[Exercise aim] Going through the entries below, copy out each line that contains "formal".

Dataset excerpts Start Marker

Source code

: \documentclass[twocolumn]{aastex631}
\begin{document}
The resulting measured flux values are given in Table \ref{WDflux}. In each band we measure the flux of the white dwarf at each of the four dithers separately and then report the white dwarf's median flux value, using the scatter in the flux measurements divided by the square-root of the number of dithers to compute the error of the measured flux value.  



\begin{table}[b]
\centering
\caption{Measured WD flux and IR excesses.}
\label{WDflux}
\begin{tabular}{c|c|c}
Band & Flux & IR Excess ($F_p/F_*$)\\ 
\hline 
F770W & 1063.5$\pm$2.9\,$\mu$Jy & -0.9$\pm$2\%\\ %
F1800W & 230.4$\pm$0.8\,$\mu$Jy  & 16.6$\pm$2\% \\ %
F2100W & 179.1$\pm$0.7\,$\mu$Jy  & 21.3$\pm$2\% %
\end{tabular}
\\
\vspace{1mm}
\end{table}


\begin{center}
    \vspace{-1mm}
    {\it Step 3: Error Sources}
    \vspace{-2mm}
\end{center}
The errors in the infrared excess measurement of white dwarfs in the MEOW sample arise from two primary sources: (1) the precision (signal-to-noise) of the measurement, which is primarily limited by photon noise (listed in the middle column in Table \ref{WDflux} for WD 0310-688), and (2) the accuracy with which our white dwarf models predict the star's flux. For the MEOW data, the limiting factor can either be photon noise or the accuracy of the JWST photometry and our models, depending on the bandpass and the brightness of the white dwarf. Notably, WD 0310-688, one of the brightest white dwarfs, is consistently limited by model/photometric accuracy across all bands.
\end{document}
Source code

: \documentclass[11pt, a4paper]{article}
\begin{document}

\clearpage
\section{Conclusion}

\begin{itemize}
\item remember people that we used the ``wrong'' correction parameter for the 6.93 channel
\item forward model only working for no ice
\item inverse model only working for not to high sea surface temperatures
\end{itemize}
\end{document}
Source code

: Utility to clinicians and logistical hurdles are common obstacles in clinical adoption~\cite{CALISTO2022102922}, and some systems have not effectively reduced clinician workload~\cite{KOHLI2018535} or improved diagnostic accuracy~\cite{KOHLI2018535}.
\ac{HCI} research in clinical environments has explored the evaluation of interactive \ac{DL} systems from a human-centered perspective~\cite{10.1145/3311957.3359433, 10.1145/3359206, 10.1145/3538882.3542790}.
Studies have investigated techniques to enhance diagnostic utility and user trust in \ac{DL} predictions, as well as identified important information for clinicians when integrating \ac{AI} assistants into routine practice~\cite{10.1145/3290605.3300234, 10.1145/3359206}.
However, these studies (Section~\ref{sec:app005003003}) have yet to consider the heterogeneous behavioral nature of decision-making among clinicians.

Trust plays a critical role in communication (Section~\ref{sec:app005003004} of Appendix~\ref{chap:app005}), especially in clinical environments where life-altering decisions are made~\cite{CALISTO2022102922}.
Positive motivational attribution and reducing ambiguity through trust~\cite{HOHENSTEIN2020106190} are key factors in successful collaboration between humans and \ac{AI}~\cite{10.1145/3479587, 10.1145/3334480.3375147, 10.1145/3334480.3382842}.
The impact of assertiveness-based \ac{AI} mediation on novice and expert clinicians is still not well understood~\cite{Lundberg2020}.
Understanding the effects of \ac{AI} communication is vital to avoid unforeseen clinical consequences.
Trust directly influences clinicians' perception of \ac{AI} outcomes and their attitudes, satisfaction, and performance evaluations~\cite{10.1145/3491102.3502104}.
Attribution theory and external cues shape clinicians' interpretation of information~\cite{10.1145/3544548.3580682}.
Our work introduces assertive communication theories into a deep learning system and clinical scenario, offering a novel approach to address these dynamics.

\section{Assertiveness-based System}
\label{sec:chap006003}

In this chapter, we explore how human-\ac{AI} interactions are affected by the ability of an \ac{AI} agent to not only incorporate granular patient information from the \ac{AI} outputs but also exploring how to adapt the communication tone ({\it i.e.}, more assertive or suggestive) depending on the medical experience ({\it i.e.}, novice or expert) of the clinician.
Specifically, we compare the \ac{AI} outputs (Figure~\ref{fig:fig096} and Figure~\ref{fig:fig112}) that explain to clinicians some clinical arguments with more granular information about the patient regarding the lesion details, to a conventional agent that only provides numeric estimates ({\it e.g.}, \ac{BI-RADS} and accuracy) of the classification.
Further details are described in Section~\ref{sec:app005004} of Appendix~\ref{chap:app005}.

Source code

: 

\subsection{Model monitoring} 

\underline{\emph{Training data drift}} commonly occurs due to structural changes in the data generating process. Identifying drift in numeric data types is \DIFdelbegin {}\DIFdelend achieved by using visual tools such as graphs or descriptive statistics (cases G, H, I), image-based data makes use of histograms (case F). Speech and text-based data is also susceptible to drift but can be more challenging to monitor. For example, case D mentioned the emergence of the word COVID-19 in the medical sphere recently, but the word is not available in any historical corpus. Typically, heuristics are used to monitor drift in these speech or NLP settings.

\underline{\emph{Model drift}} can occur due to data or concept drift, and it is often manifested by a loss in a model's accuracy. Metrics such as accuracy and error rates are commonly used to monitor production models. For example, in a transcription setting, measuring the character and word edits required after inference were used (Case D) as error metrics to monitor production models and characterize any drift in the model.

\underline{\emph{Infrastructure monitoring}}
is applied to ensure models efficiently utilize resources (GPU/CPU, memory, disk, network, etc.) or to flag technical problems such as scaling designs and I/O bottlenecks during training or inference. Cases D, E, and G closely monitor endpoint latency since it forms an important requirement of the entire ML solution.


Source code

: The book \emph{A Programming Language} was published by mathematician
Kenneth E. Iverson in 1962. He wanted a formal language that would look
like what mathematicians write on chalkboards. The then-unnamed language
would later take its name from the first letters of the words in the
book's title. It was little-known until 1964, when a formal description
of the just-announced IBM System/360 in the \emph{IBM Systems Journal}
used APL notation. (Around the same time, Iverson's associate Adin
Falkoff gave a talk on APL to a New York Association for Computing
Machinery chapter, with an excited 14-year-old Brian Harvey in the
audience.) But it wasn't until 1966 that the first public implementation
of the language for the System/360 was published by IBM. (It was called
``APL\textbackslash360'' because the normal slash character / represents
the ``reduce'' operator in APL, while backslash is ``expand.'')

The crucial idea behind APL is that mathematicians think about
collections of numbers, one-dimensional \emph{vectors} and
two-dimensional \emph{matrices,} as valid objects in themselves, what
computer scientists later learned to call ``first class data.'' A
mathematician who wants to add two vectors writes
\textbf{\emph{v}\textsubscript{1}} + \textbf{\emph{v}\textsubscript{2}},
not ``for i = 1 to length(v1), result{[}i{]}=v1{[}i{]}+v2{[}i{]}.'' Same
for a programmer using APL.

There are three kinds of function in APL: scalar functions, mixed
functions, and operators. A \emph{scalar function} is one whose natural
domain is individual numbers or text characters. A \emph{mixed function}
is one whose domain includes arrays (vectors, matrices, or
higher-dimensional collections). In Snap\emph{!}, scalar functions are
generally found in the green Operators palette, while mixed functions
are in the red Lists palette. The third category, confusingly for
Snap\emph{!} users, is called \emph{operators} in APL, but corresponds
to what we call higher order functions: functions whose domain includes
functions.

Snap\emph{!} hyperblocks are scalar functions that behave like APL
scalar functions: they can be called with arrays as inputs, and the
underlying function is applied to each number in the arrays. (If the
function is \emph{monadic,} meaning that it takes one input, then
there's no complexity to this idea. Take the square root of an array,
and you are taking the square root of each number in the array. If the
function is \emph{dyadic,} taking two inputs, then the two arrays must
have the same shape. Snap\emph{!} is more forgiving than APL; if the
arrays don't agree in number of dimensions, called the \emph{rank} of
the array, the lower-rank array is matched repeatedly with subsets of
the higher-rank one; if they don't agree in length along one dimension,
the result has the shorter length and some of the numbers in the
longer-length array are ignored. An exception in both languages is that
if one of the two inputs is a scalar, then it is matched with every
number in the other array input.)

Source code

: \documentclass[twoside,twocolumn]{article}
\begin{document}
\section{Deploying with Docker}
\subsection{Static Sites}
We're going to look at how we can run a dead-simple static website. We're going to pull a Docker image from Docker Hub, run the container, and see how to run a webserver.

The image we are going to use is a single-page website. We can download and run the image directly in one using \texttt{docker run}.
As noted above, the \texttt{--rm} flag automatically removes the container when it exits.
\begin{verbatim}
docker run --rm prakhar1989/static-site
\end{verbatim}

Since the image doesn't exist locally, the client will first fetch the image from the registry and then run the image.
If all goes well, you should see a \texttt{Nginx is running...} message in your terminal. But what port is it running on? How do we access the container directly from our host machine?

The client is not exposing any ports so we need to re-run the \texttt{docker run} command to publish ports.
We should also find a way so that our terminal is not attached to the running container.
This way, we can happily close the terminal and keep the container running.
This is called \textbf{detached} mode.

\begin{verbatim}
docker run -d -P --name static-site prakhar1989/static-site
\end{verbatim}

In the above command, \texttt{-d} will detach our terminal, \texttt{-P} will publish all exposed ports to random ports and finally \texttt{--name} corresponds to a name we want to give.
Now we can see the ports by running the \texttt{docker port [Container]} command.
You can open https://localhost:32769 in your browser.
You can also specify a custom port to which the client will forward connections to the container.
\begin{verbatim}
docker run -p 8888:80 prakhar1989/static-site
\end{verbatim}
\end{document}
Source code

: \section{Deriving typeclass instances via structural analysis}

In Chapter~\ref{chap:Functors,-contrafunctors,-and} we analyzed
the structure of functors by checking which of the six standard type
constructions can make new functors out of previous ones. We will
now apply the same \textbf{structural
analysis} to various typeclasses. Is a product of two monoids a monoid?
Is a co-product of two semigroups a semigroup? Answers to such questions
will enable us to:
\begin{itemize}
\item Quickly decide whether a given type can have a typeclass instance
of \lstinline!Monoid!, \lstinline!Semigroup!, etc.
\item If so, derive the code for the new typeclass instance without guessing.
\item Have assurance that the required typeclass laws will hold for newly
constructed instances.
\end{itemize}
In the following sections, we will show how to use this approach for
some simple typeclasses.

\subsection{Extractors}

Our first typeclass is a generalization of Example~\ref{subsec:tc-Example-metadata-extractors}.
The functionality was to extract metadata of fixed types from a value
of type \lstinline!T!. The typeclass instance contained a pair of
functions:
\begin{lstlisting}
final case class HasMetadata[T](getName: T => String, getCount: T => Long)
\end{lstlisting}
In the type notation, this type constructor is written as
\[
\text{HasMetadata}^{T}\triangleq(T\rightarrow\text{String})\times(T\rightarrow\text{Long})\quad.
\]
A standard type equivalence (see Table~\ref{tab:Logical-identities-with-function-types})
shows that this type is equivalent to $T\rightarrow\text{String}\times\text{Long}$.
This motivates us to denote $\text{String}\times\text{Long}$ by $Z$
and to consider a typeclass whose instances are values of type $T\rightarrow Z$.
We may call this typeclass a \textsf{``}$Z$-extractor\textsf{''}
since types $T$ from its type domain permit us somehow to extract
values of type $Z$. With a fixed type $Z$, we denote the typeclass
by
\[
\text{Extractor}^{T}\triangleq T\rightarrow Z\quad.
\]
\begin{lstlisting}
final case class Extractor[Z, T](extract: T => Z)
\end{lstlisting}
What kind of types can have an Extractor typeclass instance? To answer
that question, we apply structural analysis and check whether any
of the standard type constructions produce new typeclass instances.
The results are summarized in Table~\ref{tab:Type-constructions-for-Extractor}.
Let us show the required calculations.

Dataset excerpts End Marker

[Answer to the exercise]
Kenneth E. Iverson in 1962. He wanted a formal language that would look
book's title. It was little-known until 1964, when a formal description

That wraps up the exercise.